#### DATASET RECORDS
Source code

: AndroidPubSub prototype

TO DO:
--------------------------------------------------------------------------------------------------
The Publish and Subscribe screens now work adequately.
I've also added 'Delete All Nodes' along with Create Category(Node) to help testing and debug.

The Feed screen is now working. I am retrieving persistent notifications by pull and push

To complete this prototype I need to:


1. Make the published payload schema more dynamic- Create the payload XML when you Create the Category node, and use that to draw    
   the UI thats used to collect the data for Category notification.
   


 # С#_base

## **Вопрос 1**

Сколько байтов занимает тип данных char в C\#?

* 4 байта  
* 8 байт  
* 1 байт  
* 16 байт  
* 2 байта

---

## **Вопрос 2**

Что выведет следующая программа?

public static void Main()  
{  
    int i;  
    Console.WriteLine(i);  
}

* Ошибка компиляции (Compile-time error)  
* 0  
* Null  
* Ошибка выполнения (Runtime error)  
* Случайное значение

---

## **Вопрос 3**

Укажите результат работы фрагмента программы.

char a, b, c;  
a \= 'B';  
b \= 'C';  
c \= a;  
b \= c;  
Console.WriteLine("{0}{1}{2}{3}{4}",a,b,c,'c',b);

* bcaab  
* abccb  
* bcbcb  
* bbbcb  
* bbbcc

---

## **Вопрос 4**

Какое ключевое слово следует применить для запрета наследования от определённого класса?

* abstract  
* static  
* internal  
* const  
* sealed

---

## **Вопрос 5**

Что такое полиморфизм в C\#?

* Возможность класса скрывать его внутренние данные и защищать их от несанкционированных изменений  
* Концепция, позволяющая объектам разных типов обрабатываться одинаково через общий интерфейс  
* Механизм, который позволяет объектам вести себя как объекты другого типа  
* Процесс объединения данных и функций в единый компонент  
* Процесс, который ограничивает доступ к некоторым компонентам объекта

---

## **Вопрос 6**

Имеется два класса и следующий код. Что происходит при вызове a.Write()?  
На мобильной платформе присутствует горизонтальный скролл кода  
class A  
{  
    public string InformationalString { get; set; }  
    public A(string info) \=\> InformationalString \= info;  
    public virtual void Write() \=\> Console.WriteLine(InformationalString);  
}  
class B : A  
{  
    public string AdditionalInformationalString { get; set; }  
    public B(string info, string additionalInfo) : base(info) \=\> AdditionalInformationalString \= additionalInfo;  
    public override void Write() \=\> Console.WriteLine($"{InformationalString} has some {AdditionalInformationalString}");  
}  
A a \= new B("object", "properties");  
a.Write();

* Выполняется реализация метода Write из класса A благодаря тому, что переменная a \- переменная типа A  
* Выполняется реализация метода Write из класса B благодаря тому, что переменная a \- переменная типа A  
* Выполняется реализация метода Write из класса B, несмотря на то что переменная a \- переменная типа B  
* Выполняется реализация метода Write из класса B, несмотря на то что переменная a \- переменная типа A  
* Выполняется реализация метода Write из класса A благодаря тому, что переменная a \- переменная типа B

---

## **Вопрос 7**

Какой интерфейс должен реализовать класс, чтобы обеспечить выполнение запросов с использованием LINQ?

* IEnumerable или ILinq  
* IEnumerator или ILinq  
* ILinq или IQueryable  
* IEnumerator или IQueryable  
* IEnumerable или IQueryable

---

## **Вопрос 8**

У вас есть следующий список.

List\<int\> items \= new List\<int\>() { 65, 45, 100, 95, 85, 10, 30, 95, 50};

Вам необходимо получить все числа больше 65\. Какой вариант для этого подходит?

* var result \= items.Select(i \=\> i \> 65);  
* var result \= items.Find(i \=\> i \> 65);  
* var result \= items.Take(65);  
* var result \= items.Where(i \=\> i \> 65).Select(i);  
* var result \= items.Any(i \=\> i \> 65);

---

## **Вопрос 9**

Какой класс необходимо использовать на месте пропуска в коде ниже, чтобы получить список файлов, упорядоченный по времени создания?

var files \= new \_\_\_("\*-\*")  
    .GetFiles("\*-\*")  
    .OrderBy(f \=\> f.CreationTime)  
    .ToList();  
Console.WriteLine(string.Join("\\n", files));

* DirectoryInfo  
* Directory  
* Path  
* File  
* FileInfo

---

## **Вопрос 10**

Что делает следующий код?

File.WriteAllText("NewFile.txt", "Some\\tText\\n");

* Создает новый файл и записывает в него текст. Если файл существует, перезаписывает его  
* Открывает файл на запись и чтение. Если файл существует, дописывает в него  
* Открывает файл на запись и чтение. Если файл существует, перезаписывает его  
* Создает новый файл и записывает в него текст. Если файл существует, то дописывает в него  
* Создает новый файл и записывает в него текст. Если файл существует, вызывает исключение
########
#### DATASET RECORDS
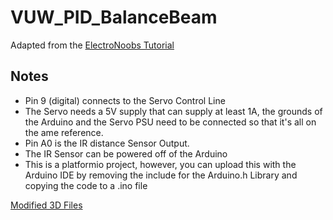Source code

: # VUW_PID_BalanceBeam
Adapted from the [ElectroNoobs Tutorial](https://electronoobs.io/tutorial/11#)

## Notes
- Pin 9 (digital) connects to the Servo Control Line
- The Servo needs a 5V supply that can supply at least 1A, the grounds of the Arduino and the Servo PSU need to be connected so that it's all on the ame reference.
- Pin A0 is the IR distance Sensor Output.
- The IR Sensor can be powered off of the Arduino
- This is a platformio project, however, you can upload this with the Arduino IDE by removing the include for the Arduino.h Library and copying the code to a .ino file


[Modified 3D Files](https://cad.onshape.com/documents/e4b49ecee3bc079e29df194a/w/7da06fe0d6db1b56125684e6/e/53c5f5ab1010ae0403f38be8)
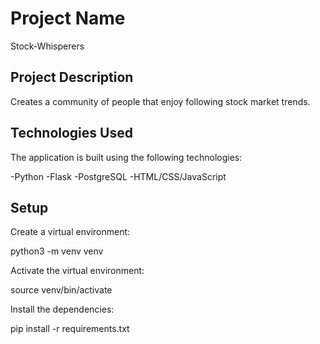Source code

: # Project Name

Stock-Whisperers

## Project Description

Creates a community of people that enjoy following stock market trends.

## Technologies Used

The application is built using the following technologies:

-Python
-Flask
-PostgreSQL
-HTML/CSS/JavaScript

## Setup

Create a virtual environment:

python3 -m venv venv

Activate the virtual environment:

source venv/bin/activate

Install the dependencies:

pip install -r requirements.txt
########
In the records above, find the lines containing "void" and copy them.

public static void Main()  
    public virtual void Write() \=\> Console.WriteLine(InformationalString);  
    public override void Write() \=\> Console.WriteLine($"{InformationalString} has some {AdditionalInformationalString}");  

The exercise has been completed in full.